Analysis of Misperception in U.S. Foreign Policy Toward Iran: Roots and Legal and Political Consequences
Keywords:
Misperception, US Foreign Policy, Iran–US Relations, Strategic Failure, Resistance Discourse, Orientalism, Regional StabilityAbstract
This article examines the central role of misperception in shaping U.S. foreign policy toward Iran and the enduring legal and political consequences that emerge from this distorted interpretive framework. Moving beyond materialist explanations of conflict, the study demonstrates that persistent tensions are driven primarily by cognitive bias, cultural misrepresentation, and institutionalized patterns of misunderstanding.

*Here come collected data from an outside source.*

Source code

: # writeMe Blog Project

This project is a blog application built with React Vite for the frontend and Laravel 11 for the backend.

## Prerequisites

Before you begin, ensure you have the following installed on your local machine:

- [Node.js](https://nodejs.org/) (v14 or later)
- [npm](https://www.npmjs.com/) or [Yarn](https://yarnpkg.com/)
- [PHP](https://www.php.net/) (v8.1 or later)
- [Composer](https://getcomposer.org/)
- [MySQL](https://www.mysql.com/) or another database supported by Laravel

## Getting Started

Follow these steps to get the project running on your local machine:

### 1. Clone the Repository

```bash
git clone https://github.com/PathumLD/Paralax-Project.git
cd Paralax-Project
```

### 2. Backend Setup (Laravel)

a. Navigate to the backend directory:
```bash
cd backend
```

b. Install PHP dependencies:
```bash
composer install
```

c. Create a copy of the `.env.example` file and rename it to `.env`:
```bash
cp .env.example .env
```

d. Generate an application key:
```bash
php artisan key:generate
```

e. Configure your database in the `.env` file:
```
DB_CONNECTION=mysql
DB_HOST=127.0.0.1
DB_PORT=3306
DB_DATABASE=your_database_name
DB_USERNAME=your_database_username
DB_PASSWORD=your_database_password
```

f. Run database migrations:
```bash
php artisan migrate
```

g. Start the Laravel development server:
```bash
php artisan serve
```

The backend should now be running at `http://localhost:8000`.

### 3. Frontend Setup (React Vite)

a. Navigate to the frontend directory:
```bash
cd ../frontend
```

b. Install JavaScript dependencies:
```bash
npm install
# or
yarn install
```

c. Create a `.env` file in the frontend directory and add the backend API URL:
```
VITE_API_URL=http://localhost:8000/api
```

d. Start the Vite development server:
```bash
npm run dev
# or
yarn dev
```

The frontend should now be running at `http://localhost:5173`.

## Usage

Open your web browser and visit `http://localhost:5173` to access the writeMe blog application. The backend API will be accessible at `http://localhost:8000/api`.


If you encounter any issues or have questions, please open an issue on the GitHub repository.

Drawing upon an integrated theoretical framework that combines cognitive approaches to misperception with interpretive analysis of political meaning, the research traces how U.S. policymakers have repeatedly constructed Iran through fixed narratives of threat, irrationality, and hostility. These representations have structured strategic assessments, restricted diplomatic imagination, and legitimized coercive policies whose outcomes consistently contradict their stated objectives. The article further shows how such misperceptions have produced significant consequences within Iran, including the consolidation of a resistance-based national identity, the legal-political justification of defense and regional strategies, and the institutionalization of economic self-reliance. Rather than weakening Iranian resolve, U.S. pressure has strengthened internal cohesion and expanded Iran’s regional influence through the Axis of Resistance. At the international level, misperception has contributed to the failure of major diplomatic initiatives, most notably the collapse of the JCPOA, while accelerating regional instability and eroding U.S. credibility. The findings reveal that misperception functions as a self-reinforcing structure embedded within policymaking institutions and political discourse, rendering strategic learning extremely difficult. The study concludes that sustainable conflict management between Iran and the United States is unattainable without a fundamental reassessment of the cognitive and cultural foundations of policy interpretation.